Die 44 Ideen seien kein Weissbuch – auch kein «Schwarzbuch» –, sondern sie stellen Denkanstösse dar, die unterschiedlich weit ausformuliert seien, so Gerhard Schwarz. Auf vier Ideen ging der Referent vertieft ein. 1) Zuwanderung: Als Mittel gegen die steigende Zuwanderung (netto ca. 70‘000 Personen pro Jahr) empfiehlt die Avenir Suisse eine freiwillige Beschränkung der Unternehmen, weniger ausländische Arbeitskräfte zu rekrutieren. Eine solche Lösung wäre mit dem Personenfreizügigkeitsabkommen mit der EU vereinbar. Erst falls die Selbstbeschränkung nicht funktionieren sollte, würden automatisch Kontingente eingeführt. 2) Mobility Pricing: Heute ist Mobilität weder auf der Strasse noch auf der Schiene kostendeckend (Auto: 90%, Bahn: 40%). Das heisst, es findet entgegen dem liberalen Verursacherprinzip eine finanzielle Umverteilung vom Steuerzahler zu insbesondere Bahnnutzern statt. In Zukunft brauche es zudem – ähnlich dem Flugverkehr – mehr Preisdifferenzierung für unterschiedliche Zeiten und Strecken. 3) Die Avenir Suisse steht für eine Erhöhung der Hürden für die demokratischen Mitspracherechte (Initiative, Referendum) ein. Heute brauche es fürs Zustandekommen einer Initiative aufgrund des Bevölkerungswachstums bloss noch 2,2% der Stimmberechtigten (1891 waren es noch 7%). Darum seien die Unterschriftenzahlen zu verdoppeln (Initiative: 200‘000, Referendum: 100‘000). Für Gerhard Schwarz stellt die Erhöhung keine Beschränkung der Volksrechte dar, sondern eine «Verwesentlichung» direktdemokratischer Prinzipien. 4) Der umstrittenste Vorschlag betrifft ein gesellschaftspolitisches Thema: die Armee. An Stelle der Wehrpflicht für Männer (Militär, Zivilschutz, Zivildienst) sei ein allgemeiner Bürgerdienst einzuführen. Heute muss bloss 20% der Gesamtbevölkerung «Dienst für den Staat» leisten. In Zukunft sollen auch Frauen und Ausländer mit Niederlassungsbewilligung einem allgemeinen Bürgerdienst nachkommen müssen.

Die Schweiz und ihr genossenschaftliches Vermächtnis

Konzentrierte sich das Referat noch auf vier Punkte, wurden in der Diskussion alle «Themendämme» geöffnet.

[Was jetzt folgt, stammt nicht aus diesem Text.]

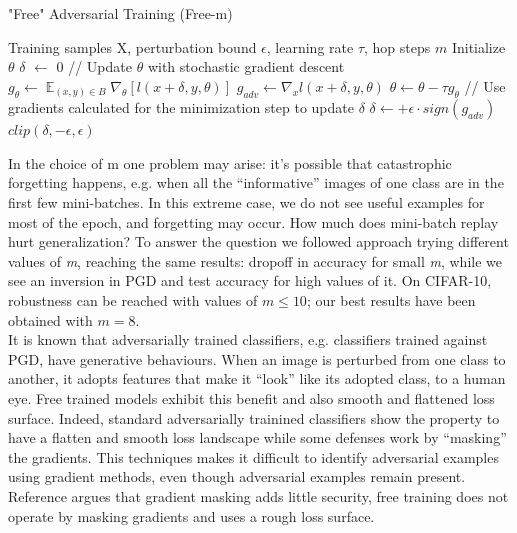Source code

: \documentclass{article}
\DeclareMathOperator{\EX}{\mathbb{E}}%
\begin{document}
\begin{algorithm}[H]
	\caption{"Free" Adversarial Training (Free-m)}
	\begin{algorithmic}[1]
		\Require Training samples X, perturbation bound $\epsilon$, learning rate
		$\tau$, hop steps $m$ \State Initialize $\theta$ \State $\delta$
		$\leftarrow$ 0  
		 \State // Update $\theta$ with stochastic gradient descent
		\State $g_{\theta} \leftarrow \EX_{(x,y) \in B} \nabla_{\theta} [l(x+\delta,
		y, \theta)]$ \State $g_{adv} \leftarrow \nabla_{x} l(x+\delta, y, \theta)$
		\State $\theta \leftarrow \theta - \tau g_{\theta}$ \State // Use gradients
		calculated for the minimization step to update $\delta$ \State $\delta
		\leftarrow + \epsilon \cdot sign(g_{adv})$ \State $clip(\delta, -\epsilon,
		\epsilon)$ \EndFor \EndFor \EndFor
	\end{algorithmic}
\end{algorithm}
In the choice of m one problem may arise: it's possible that catastrophic
forgetting happens, e.g. when all the “informative” images of one class are in
the first few mini-batches. In this extreme case, we do not see useful examples
for most of the epoch, and forgetting may occur. How much does mini-batch replay
hurt generalization? To answer the question we followed \cite{ShafahiEtAl2019b}
approach trying different values of \textit{m}, reaching the same results:
dropoff in accuracy for small \textit{m}, while we see an inversion in PGD and
test accuracy for high values of it. On CIFAR-10, robustness can be reached with
values of $m \leq 10$; our best results have been obtained with $m = 8$.\\
It is known that adversarially trained classifiers, e.g. classifiers trained
against PGD,  have generative behaviours. When an image is perturbed from one
class to another, it adopts features that make it “look” like its adopted class,
to a human eye. Free trained models exhibit this benefit and also smooth and
flattened loss surface. Indeed, standard adversarially trainined classifiers
show the property to have a flatten and smooth loss landscape while some
defenses work by “masking” the gradients. This techniques makes it difficult to
identify adversarial examples using gradient methods, even though adversarial
examples remain present. Reference \cite{EngstromEtAl2018} argues that gradient
masking adds little security, free training does not operate by masking
gradients and uses a rough loss surface.
\end{document}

Grundsätzlich wurde die Ausrichtung der 44 Ideen kritisiert: Avenir Suisse solle doch konsequent liberale Visionen verfolgen, und nicht bloss pragmatische Lösungsvorschläge für National- und Ständerat. Der Referent entgegnete, sein Think Tank müsse den «mentalen Teppich» für die Politik legen. Er sehe seine Aufgabe darin, innerhalb eines kurz- und langfristigen Horizonts die richtigen Lösungen zu vermitteln. Dies sei nun einmal die reale Politikwelt, in der er sich zu bewegen habe. Persönlich sei er ein Liberaler, der versucht, nach marktwirtschaftlichen Lösungen innerhalb der bestehenden Institutionen zu suchen. Diese Institutionen seien ja wohl nicht zufällig entstanden, sondern «Traditionen» im hayekianischen Sinn. Es gelte darum, sie weiterzuentwickeln. Zudem müsse man sich bewusst werden, dass die Schweiz ideell auf einem genossenschaftlichen Boden baue, was beispielsweise im Militärdienst der männlichen Bürger zum Ausdruck komme. Von diesen Prämissen her müsse der liberale Staat gedacht werden, so der Referent.

Wie gross ist der «Entmündigungskoeffizient»?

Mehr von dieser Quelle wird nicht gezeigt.